The studies, which appear in the online version of the September issue of Pediatrics, could help families and doctors make better therapeutic and counseling decisions about gender assignment, says lead researcher Claude Migeon, M.D., a pediatric endocrinologist at Johns Hopkins Children's Center.
Migeon and his colleagues recruited their study subjects from the archives of the pediatric endocrinology clinic at Johns Hopkins, where their subspecialty was founded in the mid-1940s. Because many of the clinic's patients have reached adulthood, researchers are now able to gauge the outcome of gender assignment choices made decades ago among what may be the world's largest cohort of intersex patients. Researchers judged success or of gender assignment on a variety of psychological, physical and sociological factors.

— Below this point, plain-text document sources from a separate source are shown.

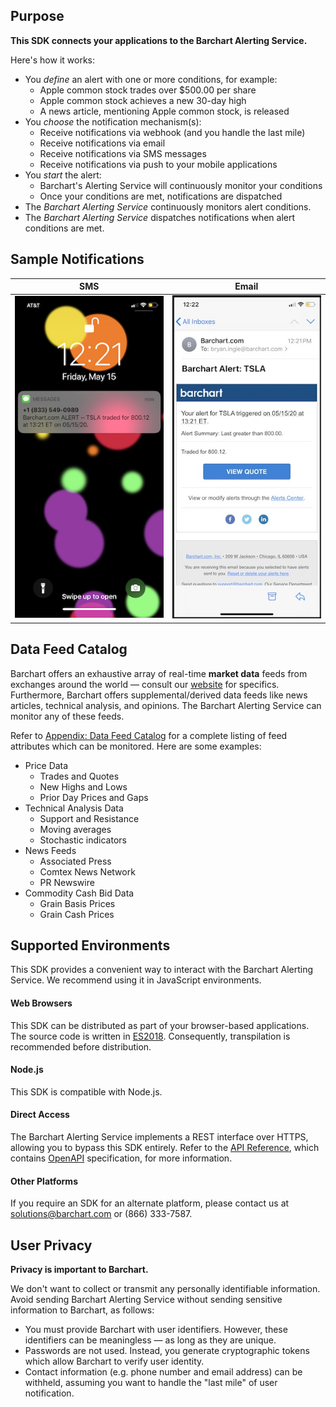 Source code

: ## Purpose

**This SDK connects your applications to the Barchart Alerting Service.** 

Here's how it works:

* You _define_ an alert with one or more conditions, for example:
	* Apple common stock trades over $500.00 per share
	* Apple common stock achieves a new 30-day high
	* A news article, mentioning Apple common stock, is released
* You _choose_ the notification mechanism(s):
	* Receive notifications via webhook (and you handle the last mile)
	* Receive notifications via email
	* Receive notifications via SMS messages
	* Receive notifications via push to your mobile applications
* You _start_ the alert:
	* Barchart's Alerting Service will continuously monitor your conditions
	* Once your conditions are met, notifications are dispatched
* The _Barchart Alerting Service_ continuously monitors alert conditions.
* The _Barchart Alerting Service_ dispatches notifications when alert conditions are met.

## Sample Notifications

| SMS  | Email |
| -------- | --------|
| ![SMS Screen Capture Image](images/sms.jpg) | ![Email Screen Capture Image](images/email.jpg)  |

## Data Feed Catalog

Barchart offers an exhaustive array of real-time **market data** feeds from exchanges around the world — consult our [website](https://www.barchart.com/solutions/data/market) for specifics. Furthermore, Barchart offers supplemental/derived data feeds like news articles, technical analysis, and opinions. The Barchart Alerting Service can monitor any of these feeds.

Refer to [Appendix: Data Feed Catalog](/content/appendices/data_feeds) for a complete listing of feed attributes which can be monitored. Here are some examples:

* Price Data
	* Trades and Quotes
	* New Highs and Lows
	* Prior Day Prices and Gaps
* Technical Analysis Data
	* Support and Resistance
	* Moving averages
	* Stochastic indicators
* News Feeds
	* Associated Press
	* Comtex News Network
	* PR Newswire
* Commodity Cash Bid Data
	* Grain Basis Prices
	* Grain Cash Prices

## Supported Environments

This SDK provides a convenient way to interact with the Barchart Alerting Service. We recommend using it in JavaScript environments.

#### Web Browsers

This SDK can be distributed as part of your browser-based applications. The source code is written in [ES2018](https://en.wikipedia.org/wiki/ECMAScript#9th_Edition_%E2%80%93_ECMAScript_2018). Consequently, transpilation is recommended before distribution.

#### Node.js

This SDK is compatible with Node.js.

#### Direct Access

The Barchart Alerting Service implements a REST interface over HTTPS, allowing you to bypass this SDK entirely. Refer to the [API Reference](/content/api_reference), which contains [OpenAPI](https://www.openapis.org/) specification, for more information.

#### Other Platforms

If you require an SDK for an alternate platform, please contact us at solutions@barchart.com or (866) 333-7587.

## User Privacy

**Privacy is important to Barchart.** 

We don't want to collect or transmit any personally identifiable information. Avoid sending Barchart Alerting Service without sending sensitive information to Barchart, as follows:

* You must provide Barchart with user identifiers. However, these identifiers can be meaningless — as long as they are unique.
* Passwords are not used. Instead, you generate cryptographic tokens which allow Barchart to verify user identity.
* Contact information (e.g. phone number and email address) can be withheld, assuming you want to handle the "last mile" of user notification. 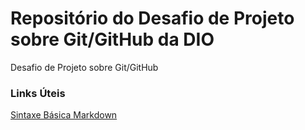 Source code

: # Repositório do Desafio de Projeto sobre Git/GitHub da DIO
Desafio de Projeto sobre Git/GitHub

### Links Úteis
[Sintaxe Básica Markdown](https://www.markdownguide.org/getting-started/)
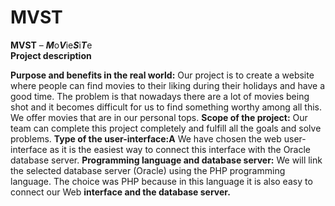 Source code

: # MVST

**MVST** – ***M***o***V***ie***S***i***T***e  
**Project description** 

**Purpose and benefits in the real world:** 
   Our project is to create a website where people can find movies to their liking during their holidays and have a good time. The problem is that nowadays there are a lot of movies being shot and it becomes difficult for us to find something worthy among all this. We offer movies that are in our personal tops.
**Scope of the project:** 
   Our team can complete this project completely and fulfill all the goals and solve problems.
**Type of the user-interface:A** 
   We have chosen the web user-interface as it is the easiest way to connect this interface with the Oracle database server.
**Programming language and database server:** 
   We will link the selected database server (Oracle) using the PHP programming language. The choice was PHP because in this language it is also easy to connect our Web **interface and the database server.** 
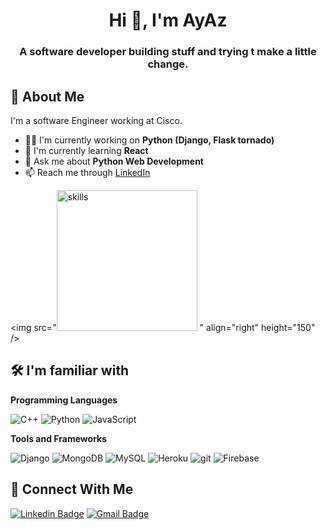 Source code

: <h1 align="center">Hi 👋, I'm AyAz</h1>

<h3 align="center">A software developer building stuff and trying t make a little change.</h3>

## 🚀 About Me
I'm a software Engineer working at Cisco.
- 👩‍💻 I'm currently working on **Python (Django, Flask tornado)**
- 🧠 I'm currently learning **React**
- 💬 Ask me about **Python Web Development**
- 📫 Reach me through [LinkedIn](https:///)


<img src="<img width="225" alt="skills" src="https://github.com/Ayaz-Ahmad1/Ayaz-Ahmad1/assets/86517672/4bc140dd-fa8f-4d72-8bc4-b9d1e07fd4eb">
" align="right" height="150" />

## 🛠 I'm familiar with

**Programming Languages**
<p>
  <img alt="C++" src="https://img.shields.io/badge/-C-A8B9CC?style=flat-square&logo=C&logoColor=white" />
  <img alt="Python" src="https://img.shields.io/badge/-Python-3776AB?style=flat-square&logo=python&logoColor=white" />
  <img alt="JavaScript" src="https://img.shields.io/badge/-TypeScript-007ACC?style=flat-square&logo=typescript&logoColor=white" />
</p>

**Tools and Frameworks**
<p>
  <img alt="Django" src="https://img.shields.io/badge/Django-092E20?style=flat-square&logo=django&logoColor=white" />
  <img alt="MongoDB" src="https://img.shields.io/badge/-MongoDB-13aa52?style=flat-square&logo=mongodb&logoColor=white" />
  <img alt="MySQL" src="https://img.shields.io/badge/-MySQL-4479A1?style=flat-square&logo=mysql&logoColor=white" />
  <img alt="Heroku" src="https://img.shields.io/badge/-Heroku-430098?style=flat-square&logo=heroku&logoColor=white" />
  <img alt="git" src="https://img.shields.io/badge/-Git-F05032?style=flat-square&logo=git&logoColor=white" />
  <img alt="Firebase" src="https://img.shields.io/badge/-Firebase-FFCA28?style=flat-square&logo=firebase&logoColor=white" />
</p>

## 🔗 Connect With Me
[![Linkedin Badge](https://img.shields.io/badge/-Ayaz%20Ahmad-blue?style=flat&logo=Linkedin&logoColor=white&link=https://www.linkedin.com/in/Ayaz-Ahmad1/)](https://www.linkedin.com/in/Ayaz-Ahmad1/)
[![Gmail Badge](https://img.shields.io/badge/-notAyaz@Gmail.com-c14438?style=flat&logo=Gmail&logoColor=white)](mailto:notayax@gmail.net "Connect via Email")
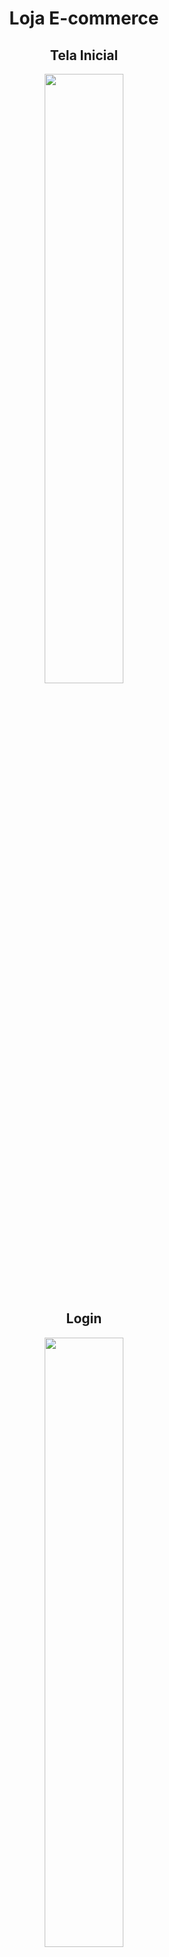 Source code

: <div align="center">
<h1>Loja E-commerce</h1>
<h2>Tela Inicial</h3>
<img src="https://github.com/Maike2961/django_marketplace/assets/101808661/c6dd3622-6b1f-496e-bf6e-3de5da149b0b" width="50%">
<h2>Login</h2>
<img src="https://github.com/Maike2961/django_marketplace/assets/101808661/621625e3-4a00-438a-890d-aaa4b5750e47" width="50%">
<h2>Cadastro</h2>
<img src="https://github.com/Maike2961/django_marketplace/assets/101808661/dd7e549f-1b6c-4f4d-82cb-ab450bf0dbab" width="50%">
<h2>Busca</h2>
<img src="https://github.com/Maike2961/django_marketplace/assets/101808661/971b30ef-5dc8-47d7-bd1e-9ea1ea343431" width="50%">
</div>


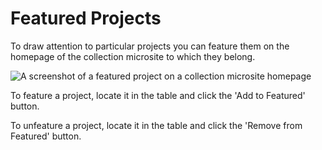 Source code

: # Featured Projects

To draw attention to particular projects you can feature them on the homepage
of the collection microsite to which they belong.

![A screenshot of a featured project on a collection microsite homepage](/assets/img/admin-collection-featured.jpg?raw=true)

To feature a project, locate it in the table and click the 'Add to Featured' button.

To unfeature a project, locate it in the table and click the 'Remove from Featured' button.
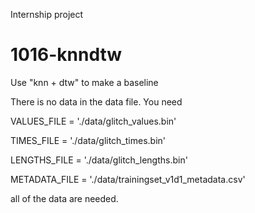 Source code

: Internship project
# 1016-knndtw
Use "knn + dtw" to make a baseline

There is no data in the data file. You need 

VALUES_FILE = './data/glitch_values.bin'

TIMES_FILE = './data/glitch_times.bin'

LENGTHS_FILE = './data/glitch_lengths.bin'

METADATA_FILE = './data/trainingset_v1d1_metadata.csv'

all of the data are needed.
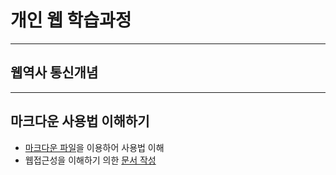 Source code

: # 개인 웹 학습과정

---
## 웹역사 통신개념

---

## 마크다운 사용법 이해하기

- [마크다운 파일](a_asset/markdown.md)을 이용하어 사용법 이해
- 웹접근성을 이해하기 의한 [문서 작성](a_asset/web.accessibility.md)

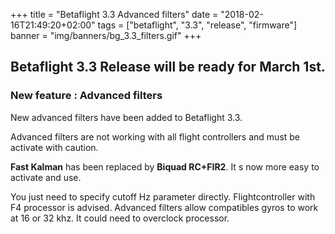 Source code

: +++
title = "Betaflight 3.3 Advanced filters"
date = "2018-02-16T21:49:20+02:00"
tags = ["betaflight", "3.3", "release", "firmware"]
banner = "img/banners/bg_3.3_filters.gif"
+++


## Betaflight 3.3 Release will be ready for March 1st. ##

### New feature : Advanced filters ###

New advanced filters have been added to Betaflight 3.3.

Advanced filters are not working with all flight controllers and must be activate with caution.

**Fast Kalman** has been replaced by **Biquad RC+FIR2**. It s now more easy to activate and use.

You just need to specify cutoff Hz parameter directly. Flightcontroller with F4 processor is advised. Advanced filters allow compatibles gyros to work at 16 or 32 khz. It could need to overclock processor.
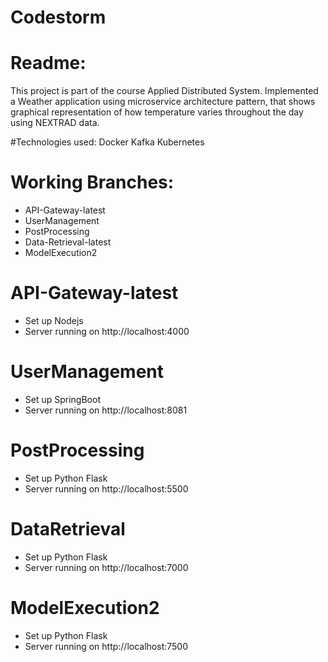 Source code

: # Codestorm
# Readme:
This project is part of the course Applied Distributed System.
Implemented a Weather application using microservice architecture pattern, that shows graphical representation of how temperature varies throughout the day using NEXTRAD data. 

#Technologies used:
Docker
Kafka
Kubernetes

# Working Branches:
- API-Gateway-latest
- UserManagement
- PostProcessing
- Data-Retrieval-latest
- ModelExecution2

# API-Gateway-latest
- Set up Nodejs
- Server running on http://localhost:4000

# UserManagement
- Set up SpringBoot
- Server running on http://localhost:8081

# PostProcessing
- Set up Python Flask
- Server running on http://localhost:5500

# DataRetrieval
- Set up Python Flask
- Server running on http://localhost:7000

# ModelExecution2
- Set up Python Flask
- Server running on http://localhost:7500

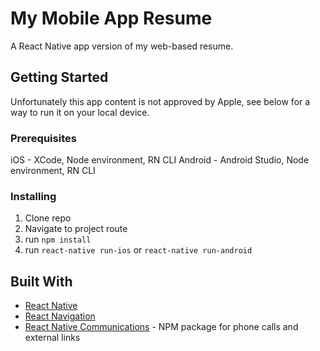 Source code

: # My Mobile App Resume

A React Native app version of my web-based resume.

## Getting Started

Unfortunately this app content is not approved by Apple, see below for a way to run it on your local device.

### Prerequisites

iOS - XCode, Node environment, RN CLI
Android - Android Studio, Node environment, RN CLI

### Installing

1. Clone repo
2. Navigate to project route
3. run `npm install`
4. run `react-native run-ios` or `react-native run-android`

## Built With

* [React Native](https://facebook.github.io/react-native/)
* [React Navigation](https://reactnavigation.org/en/)
* [React Native Communications](https://github.com/anarchicknight/react-native-communications) - NPM package for phone calls and external links


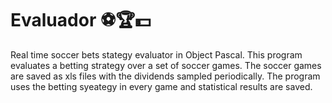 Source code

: # Evaluador ⚽️🏆💵 #

Real time soccer bets stategy evaluator in Object Pascal.
This program evaluates a betting strategy over a set of soccer games.
The soccer games are saved as xls files with the dividends sampled periodically.
The program uses the betting syeategy in every game and statistical results are saved.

In the first study, researchers interviewed, reviewed the history of and examined 39 people 21 years of age or older seen at Hopkins as infants or children with genital ambiguity. The patients all had a genetically male, XY genotype and a genetic intersex syndrome that causes the abnormal formation of an extremely small phallus, with the urethral opening on the underside, where it would be located on a female.
Although historically there has been controversy over which is the best gender assignment for these children, they are often assigned to female gender by parents and doctors, undergoing surgeries and hormone treatments, to be reared as girls.